Healthcare Quarterly

Healthcare Quarterly 19(2) July 2016 : 81-85.doi:10.12927/hcq.2016.24704
Exemplars of Integration and System Change

In Conversation with Nick Goodwin

Renee Lyons

The Dutch-based International Foundation for Integrated Care (IFIC) is a not-for-profit membership-based network that crosses organisational and professional boundaries to bring people together to advance the science, knowledge and adoption of integrated care in policy and practice (https://integratedcarefoundation.org/about-ific). Guest editor, Renee Lyons, recently spoke with IFIC's co-founder and CEO, Nick Goodwin, about examples of excellence in the adoption of integrated care around the world, as well as the challenges that lie ahead in realizing its full potential across health and social care systems.

Renee: How did you get interested in integrated care?

Nick: I'm a social scientist and have worked in academia and the third sector all my life. I started off at The King's Fund – the health charity in London – as a researcher and then moved to the Health Services Management Centre at the University of Birmingham. In each of those roles, I focused on issues related to the service delivery and organisation of primary and community care and specifically the role of primary care organizations in commissioning. Integrated care became part of my portfolio in the late 1990s and in 1999 I met up with a group of academics from different disciplines in Almere, Netherlands where we founded the International Journal of Integrated Care (www.ijic.org) and from which IFIC was later to emerge (Nick is currently the Editor-in-Chief of IJIC).

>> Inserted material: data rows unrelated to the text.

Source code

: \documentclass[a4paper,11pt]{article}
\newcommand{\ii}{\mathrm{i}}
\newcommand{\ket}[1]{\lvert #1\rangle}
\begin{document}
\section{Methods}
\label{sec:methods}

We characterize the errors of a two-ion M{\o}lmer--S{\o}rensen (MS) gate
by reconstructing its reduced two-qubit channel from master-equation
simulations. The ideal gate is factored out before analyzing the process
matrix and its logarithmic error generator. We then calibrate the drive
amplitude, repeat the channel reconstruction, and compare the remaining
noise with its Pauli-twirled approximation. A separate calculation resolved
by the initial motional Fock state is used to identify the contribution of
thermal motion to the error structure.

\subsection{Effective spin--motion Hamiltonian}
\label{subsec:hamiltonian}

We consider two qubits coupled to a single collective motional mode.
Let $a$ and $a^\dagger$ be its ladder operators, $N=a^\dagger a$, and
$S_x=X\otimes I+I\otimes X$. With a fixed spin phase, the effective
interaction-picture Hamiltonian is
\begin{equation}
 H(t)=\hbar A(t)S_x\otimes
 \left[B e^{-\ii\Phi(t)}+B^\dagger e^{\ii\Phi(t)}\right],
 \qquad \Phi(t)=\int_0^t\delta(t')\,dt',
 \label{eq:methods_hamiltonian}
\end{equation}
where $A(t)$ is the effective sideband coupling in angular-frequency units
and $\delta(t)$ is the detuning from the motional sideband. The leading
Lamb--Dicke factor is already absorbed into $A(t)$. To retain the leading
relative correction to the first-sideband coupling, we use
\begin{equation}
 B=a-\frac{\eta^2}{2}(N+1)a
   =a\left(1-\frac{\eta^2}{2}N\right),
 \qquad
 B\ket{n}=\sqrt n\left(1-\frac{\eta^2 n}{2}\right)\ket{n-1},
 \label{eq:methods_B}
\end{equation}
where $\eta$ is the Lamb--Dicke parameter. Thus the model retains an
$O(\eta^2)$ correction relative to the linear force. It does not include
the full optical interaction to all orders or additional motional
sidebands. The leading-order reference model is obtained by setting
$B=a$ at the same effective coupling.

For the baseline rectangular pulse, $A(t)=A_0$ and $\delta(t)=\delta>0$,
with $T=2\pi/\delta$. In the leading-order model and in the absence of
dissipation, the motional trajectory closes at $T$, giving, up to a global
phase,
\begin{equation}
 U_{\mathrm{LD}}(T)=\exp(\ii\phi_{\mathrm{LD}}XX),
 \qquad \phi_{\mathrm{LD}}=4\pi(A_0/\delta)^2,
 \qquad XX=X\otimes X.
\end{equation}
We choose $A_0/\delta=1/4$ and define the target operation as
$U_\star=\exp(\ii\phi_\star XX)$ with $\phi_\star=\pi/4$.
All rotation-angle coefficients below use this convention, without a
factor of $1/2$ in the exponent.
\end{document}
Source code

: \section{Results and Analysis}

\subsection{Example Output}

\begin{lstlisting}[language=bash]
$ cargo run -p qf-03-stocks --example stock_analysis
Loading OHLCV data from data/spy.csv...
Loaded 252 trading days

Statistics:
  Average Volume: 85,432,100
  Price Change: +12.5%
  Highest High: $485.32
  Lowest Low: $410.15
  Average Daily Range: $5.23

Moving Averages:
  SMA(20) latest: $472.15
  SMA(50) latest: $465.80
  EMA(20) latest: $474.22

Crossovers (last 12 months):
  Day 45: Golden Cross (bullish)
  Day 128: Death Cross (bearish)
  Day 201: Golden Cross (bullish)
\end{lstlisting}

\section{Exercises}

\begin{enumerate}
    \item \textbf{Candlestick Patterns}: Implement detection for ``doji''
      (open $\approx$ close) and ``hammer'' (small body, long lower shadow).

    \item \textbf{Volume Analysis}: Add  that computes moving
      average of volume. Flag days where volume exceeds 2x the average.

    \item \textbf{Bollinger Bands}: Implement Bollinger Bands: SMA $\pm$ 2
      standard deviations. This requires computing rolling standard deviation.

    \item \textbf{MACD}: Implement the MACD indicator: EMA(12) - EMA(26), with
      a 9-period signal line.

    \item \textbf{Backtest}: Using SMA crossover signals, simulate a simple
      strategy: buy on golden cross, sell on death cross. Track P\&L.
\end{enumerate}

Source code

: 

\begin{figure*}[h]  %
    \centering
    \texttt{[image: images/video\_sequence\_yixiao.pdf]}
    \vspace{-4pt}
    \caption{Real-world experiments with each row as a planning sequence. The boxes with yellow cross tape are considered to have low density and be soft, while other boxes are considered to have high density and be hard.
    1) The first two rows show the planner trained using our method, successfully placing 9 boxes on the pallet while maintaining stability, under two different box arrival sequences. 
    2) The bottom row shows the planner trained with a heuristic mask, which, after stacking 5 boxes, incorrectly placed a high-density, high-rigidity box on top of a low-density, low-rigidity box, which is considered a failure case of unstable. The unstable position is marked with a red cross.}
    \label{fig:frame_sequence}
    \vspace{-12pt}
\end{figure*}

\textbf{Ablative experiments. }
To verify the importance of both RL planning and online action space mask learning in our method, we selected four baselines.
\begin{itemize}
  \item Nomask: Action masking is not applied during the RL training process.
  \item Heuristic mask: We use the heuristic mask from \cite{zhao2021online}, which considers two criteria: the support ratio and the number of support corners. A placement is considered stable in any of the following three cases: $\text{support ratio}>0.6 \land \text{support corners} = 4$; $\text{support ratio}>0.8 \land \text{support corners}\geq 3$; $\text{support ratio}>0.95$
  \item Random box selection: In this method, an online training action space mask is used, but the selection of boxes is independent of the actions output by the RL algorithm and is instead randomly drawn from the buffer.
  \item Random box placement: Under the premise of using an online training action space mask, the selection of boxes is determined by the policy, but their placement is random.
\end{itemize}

It has been 16 years since that original meeting. Over time, we recognised that there was a case to be made to support a 'movement' towards integrated care. Other than the original fascination as a social scientist in observing the complexities of integrated care, my own motivation comes from seeing first hand how the lack of care coordination has such a terrible impact on older people with multiple needs. It is a fact that people who would most benefit from care coordination – for example, older adults, those living in poverty, those from ethnic minorities, people living in rural communities and children and adults with chronic conditions who will require health and social services over their lifetime – are the ones who are least likely to receive it (Øvretveit 2011). So, despite integrated care being pro-equity in its philosophy, there's currently an "inverse care law" in how care is designed and delivered that needs to be addressed. I became very motivated about that, and it was in 2011 – when we officially founded IFIC – that we began to tease out what the Foundation might do.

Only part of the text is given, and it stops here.